[Extracted records]
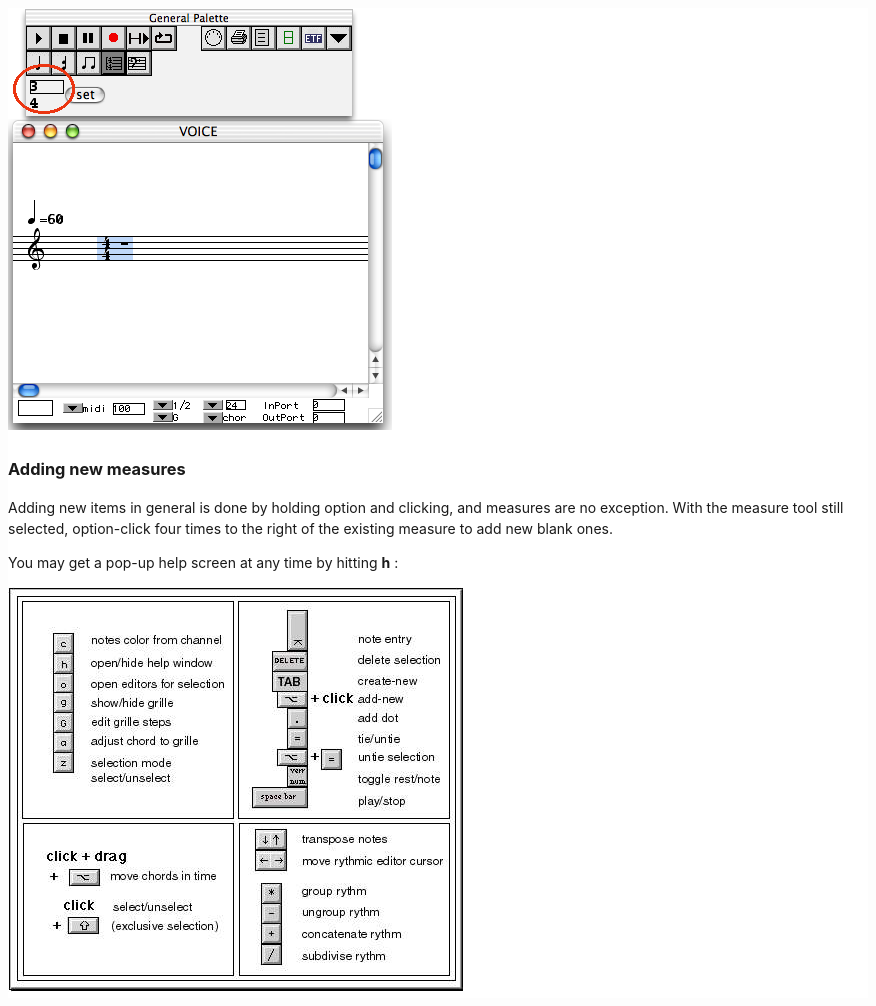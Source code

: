 ![](figures/tutorials/general/26j.png)

### Adding new measures

Adding new items in general is done by holding option and clicking, and
measures are no exception. With the measure tool still selected, option-click
four times to the right of the existing measure to add new blank ones.

You may get a pop-up help screen at any time by hitting **h** :

![](figures/tutorials/general/26k.png)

[About this exercise] Count the lines of these entries that hold the string "measures", and give only that number.

[Exercise solution] 2